We’re currently working on subscription options, which will allow us to officially launch WhatDoTheyKnowPro as a paid-for service in the UK, and later in the year, we plan to introduce the Pro toolkit to the Belgian Alaveteli site Transparencia.be, which has been making a splash in Belgian politics.
It’s something we wanted to build, and something we believed there was a need for: but wanting and believing do not make a sound business case, and that’s why we spent the first few weeks of the project in a ‘discovery’ phase.
Our plan was to find out as much as we could about journalists, our prospective users — and particularly just how they go about using FOI in their work. Ultimately, though, we were seeking to understand whether journalists really would want, or need, the product as we were imagining it.
So we went and talked to people at both ends of the FOI process: on the one hand, journalists who make requests, and on the other, the information officers who respond to them.
Since we’re planning on making Alaveteli Professional available to partners around the world, it also made sense to conduct similar interviews outside the UK. Thanks to links with our Czech partner, running Informace Pro Všechny on Alaveteli, that was a simple matter. A recent event at the Times building in London also allowed us to present and discuss our findings, and listen to a couple of interesting expert presentations: Matt Burgess of Buzzfeed talked about some brilliant use of FOI to expose criminal landlords, and listed FOI officers’ biggest complaints about journalists. Josh Boswell of the Sunday Times was equally insightful as he ran through the ways that he uses FOI when developing stories.
These conversations have all helped.
The life of an investigative journalist is never simple
The insights our interviewees gave us were turned by Mike Thompson (formerly of mySociety, and brought back in for this phase) into a simple process model showing how journalists work when they’re pursuing an investigation using FOI.
After conceiving of a story that requires input from one or more FOI request, every journalist will go through three broad phases: research; request and response; and the final data analysis and writing.
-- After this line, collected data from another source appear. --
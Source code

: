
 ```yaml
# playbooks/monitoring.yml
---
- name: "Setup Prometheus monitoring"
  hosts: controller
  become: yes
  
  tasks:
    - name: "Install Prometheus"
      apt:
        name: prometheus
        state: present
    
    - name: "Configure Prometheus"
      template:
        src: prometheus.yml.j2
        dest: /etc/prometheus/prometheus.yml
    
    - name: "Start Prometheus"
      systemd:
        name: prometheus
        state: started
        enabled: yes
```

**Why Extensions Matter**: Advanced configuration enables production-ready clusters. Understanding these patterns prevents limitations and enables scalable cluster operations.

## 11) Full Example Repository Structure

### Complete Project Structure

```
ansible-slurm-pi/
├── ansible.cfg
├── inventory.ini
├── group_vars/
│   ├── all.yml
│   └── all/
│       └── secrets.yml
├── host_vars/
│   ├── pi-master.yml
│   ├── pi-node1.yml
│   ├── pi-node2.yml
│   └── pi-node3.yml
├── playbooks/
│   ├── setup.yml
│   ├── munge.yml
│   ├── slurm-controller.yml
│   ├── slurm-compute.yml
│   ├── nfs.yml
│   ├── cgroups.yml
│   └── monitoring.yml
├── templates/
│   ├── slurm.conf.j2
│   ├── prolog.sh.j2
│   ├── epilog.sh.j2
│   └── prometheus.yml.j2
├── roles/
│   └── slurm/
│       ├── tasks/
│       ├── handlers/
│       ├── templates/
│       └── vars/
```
The more complicated cases can also involve refused requests and the appeals process.
For a busy working journalist, there are challenges at every step. Each of these adds time and complexity to the process of writing a story, which is an anathema to the normal daily news cycle. FOI-based stories can be slow, and timing unpredictable — editors do not particularly like being told that you’re working on a story, but can’t say when it will be ready, or how much value it will have.
During the research phase diligent journalists will make a time-consuming trawl through resources like authorities’ own disclosure logs and our own site WhatDoTheyKnow (or its equivalents in other countries), to see if the data they need has already been released.
Where a ‘round robin’ request is planned, asking for information from multiple authorities — sometimes hundreds — for information, further research is needed to ensure that only relevant bodies are included. In our two-tired council system, where different levels of authority deal with different responsibilities, and not always according to a consistent pattern, that can be a real challenge.
Wording a request also takes some expertise: get that wrong and the authorities will be coming back for clarification, which adds even more time to the process.
Once the request has been made it’s hard to keep on top of correspondence, especially for a large round robin request. Imagine sending a request to every council in the country, as might well be done for a UK-wide story, and then dealing with each body’s acknowledgements, requests for clarifications and refusals.
When the responses are in journalists often find that interpretation is a challenge. Different authorities might store data or measure metrics differently from one another; and pulling out a meaningful story means having the insight to, for example, adjust figures to account for the fact that different authorities are different sizes and cater for differently-dispersed populations.
Sadly, it’s often at this stage that journalists realise that they’ve asked the wrong question to start with, or wish that they’d included an additional dimension to the data they’ve requested.
What journalists need
As we talked through all these difficulties with journalists, we gained a pretty good understanding of their needs. Some of these had been on our list from the start, and others were a surprise, showing the value of this kind of exploration before you sit down to write a single line of code.
Here’s what our final list of the most desirable features looks like:
An embargo We already knew, anecdotally, that journalists tend not to use WhatDoTheyKnow to make requests, because of its public nature. It was slightly sobering to have this confirmed via first person accounts from journalists who had had their stories ‘stolen’… and those who admitted to having appropriated stories themselves! Every journalist we spoke to agreed that any FOI tool for their profession would need to include a way of keeping requests hidden until after publication of their story.
However, this adds a slight dilemma. Using Alaveteli Professional and going through the embargo-setting process introduces an extra hurdle into the journalist’s process, when our aim is, of course, to make the FOI procedure quicker and smoother. Can we ensure that everything else is so beneficial that this one additional task is worthwhile for the user?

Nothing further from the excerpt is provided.